This isn’t just about falsehoods. It’s about partial truths, and how dangerous they can be when repeated across platforms.


Transliteracy: From Code to Culture

As graduate students in media and communication, we toss around terms like transliteracy — the ability to read, write, and think across media forms. But this experience was transliteracy in the real world.

I wasn’t just reading media, I was inside it. Leonardo.ai didn’t ask who I was. It just predicted who someone like me was supposed to be.

That prediction was gorgeous. But it was also reductive.

Beyond the Selfie: Who Gets to Be Seen?

This isn't just my story. It's a digital dilemma we all face:

  • Who gets to be represented fully online?

  • Who gets flattened into a trope?

  • Who’s missing from the training data altogether?

When machines “learn” from biased media, they reflect those same inaccuracies back at us,  dressed up as art, fun, or personalization.

We need to stop thinking of AI-generated content as apolitical. Every image carries a message. Every absence reveals a bias.
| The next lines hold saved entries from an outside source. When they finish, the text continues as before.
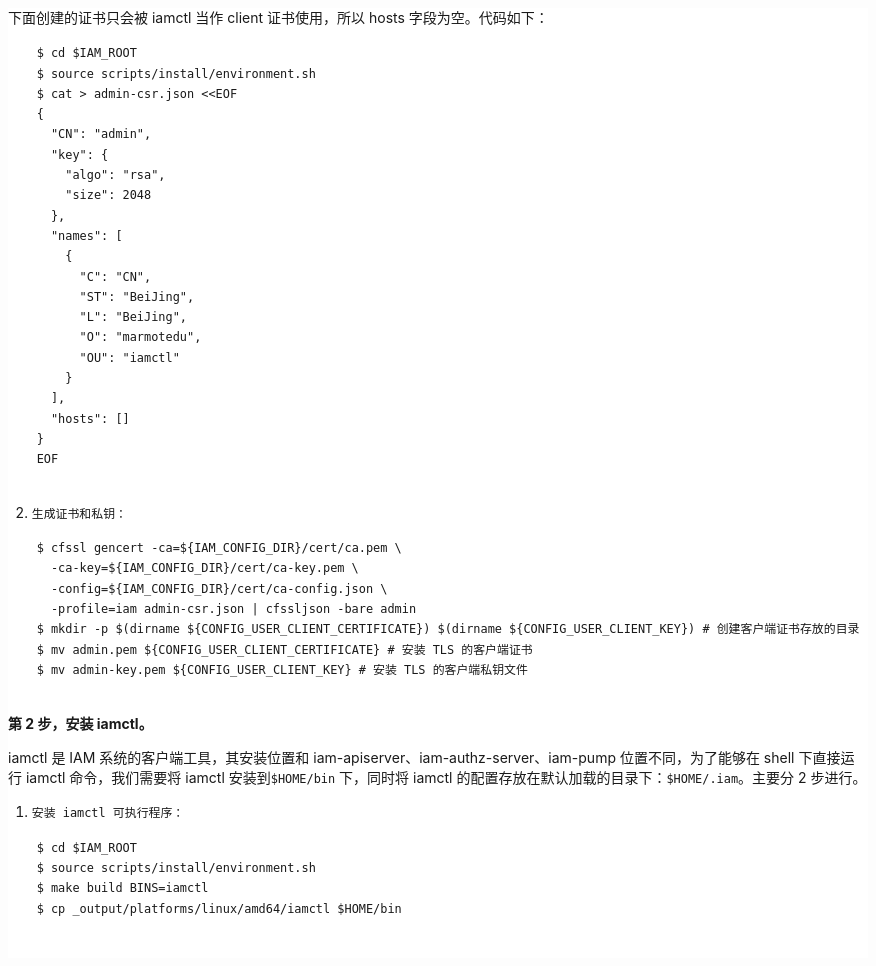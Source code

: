 下面创建的证书只会被 iamctl 当作 client 证书使用，所以 hosts 字段为空。代码如下：

```
    $ cd $IAM_ROOT
    $ source scripts/install/environment.sh
    $ cat > admin-csr.json <<EOF
    {
      "CN": "admin",
      "key": {
        "algo": "rsa",
        "size": 2048
      },
      "names": [
        {
          "C": "CN",
          "ST": "BeiJing",
          "L": "BeiJing",
          "O": "marmotedu",
          "OU": "iamctl"
        }
      ],
      "hosts": []
    }
    EOF
    

```

 2.     生成证书和私钥：

```
    $ cfssl gencert -ca=${IAM_CONFIG_DIR}/cert/ca.pem \
      -ca-key=${IAM_CONFIG_DIR}/cert/ca-key.pem \
      -config=${IAM_CONFIG_DIR}/cert/ca-config.json \
      -profile=iam admin-csr.json | cfssljson -bare admin
    $ mkdir -p $(dirname ${CONFIG_USER_CLIENT_CERTIFICATE}) $(dirname ${CONFIG_USER_CLIENT_KEY}) # 创建客户端证书存放的目录
    $ mv admin.pem ${CONFIG_USER_CLIENT_CERTIFICATE} # 安装 TLS 的客户端证书
    $ mv admin-key.pem ${CONFIG_USER_CLIENT_KEY} # 安装 TLS 的客户端私钥文件
    

```

**第 2 步，安装 iamctl。**

iamctl 是 IAM 系统的客户端工具，其安装位置和 iam-apiserver、iam-authz-server、iam-pump 位置不同，为了能够在 shell 下直接运行 iamctl 命令，我们需要将 iamctl 安装到`$HOME/bin` 下，同时将 iamctl 的配置存放在默认加载的目录下：`$HOME/.iam`。主要分 2 步进行。

 1.     安装 iamctl 可执行程序：

```
    $ cd $IAM_ROOT
    $ source scripts/install/environment.sh
    $ make build BINS=iamctl
    $ cp _output/platforms/linux/amd64/iamctl $HOME/bin
    
    

```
Every "prediction" is a remix of the past, not a vision of the future.


Engage With It: Let’s Talk

Have you tried AI portraits? What did they get right  and what did they erase?
Drop your experience in the comments or share your generated image with the hashtag #MyAISelfieStory.

🎯 Bonus challenge:
Imagine AI scanning every photo, caption, and tag you’ve ever posted.
What version of you would it construct, and would you recognize it?
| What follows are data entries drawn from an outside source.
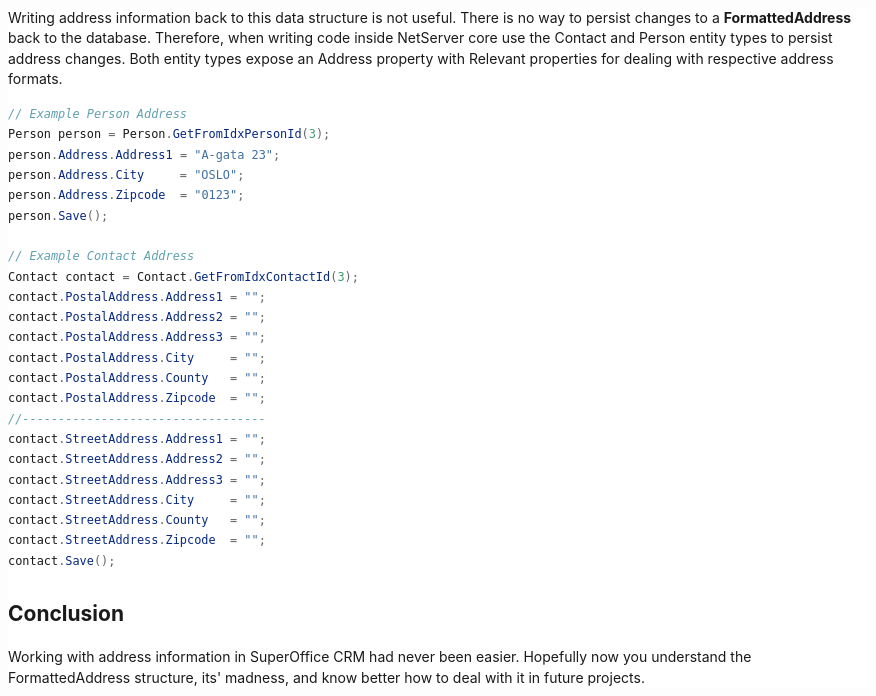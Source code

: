 


Writing address information back to this data structure is not useful. There is no way to persist changes to a **FormattedAddress** back to the database. Therefore, when writing code inside NetServer core use the Contact and Person entity types to persist address changes. Both entity types expose an Address property with Relevant properties for dealing with respective address formats.

```csharp
// Example Person Address
Person person = Person.GetFromIdxPersonId(3);
person.Address.Address1 = "A-gata 23";
person.Address.City     = "OSLO";
person.Address.Zipcode  = "0123";
person.Save();

// Example Contact Address
Contact contact = Contact.GetFromIdxContactId(3);
contact.PostalAddress.Address1 = "";
contact.PostalAddress.Address2 = "";
contact.PostalAddress.Address3 = "";
contact.PostalAddress.City     = "";
contact.PostalAddress.County   = "";
contact.PostalAddress.Zipcode  = "";
//----------------------------------
contact.StreetAddress.Address1 = "";
contact.StreetAddress.Address2 = "";
contact.StreetAddress.Address3 = "";
contact.StreetAddress.City     = "";
contact.StreetAddress.County   = "";
contact.StreetAddress.Zipcode  = "";
contact.Save();
```

## Conclusion

Working with address information in SuperOffice CRM had never been easier. Hopefully now you understand the FormattedAddress structure, its' madness, and know better how to deal with it in future projects.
Final Thought: From Spectacle to Self

AI tools can do amazing things. But they also replicate the same old problems in shiny new ways. As a woman navigating race, identity, and storytelling, I’ve learned that we must approach these tools with curiosity and caution.

Because when technology gets to decide who we are, it often gets it wrong.

So yes, the images were beautiful. But the real story? That’s still mine to tell.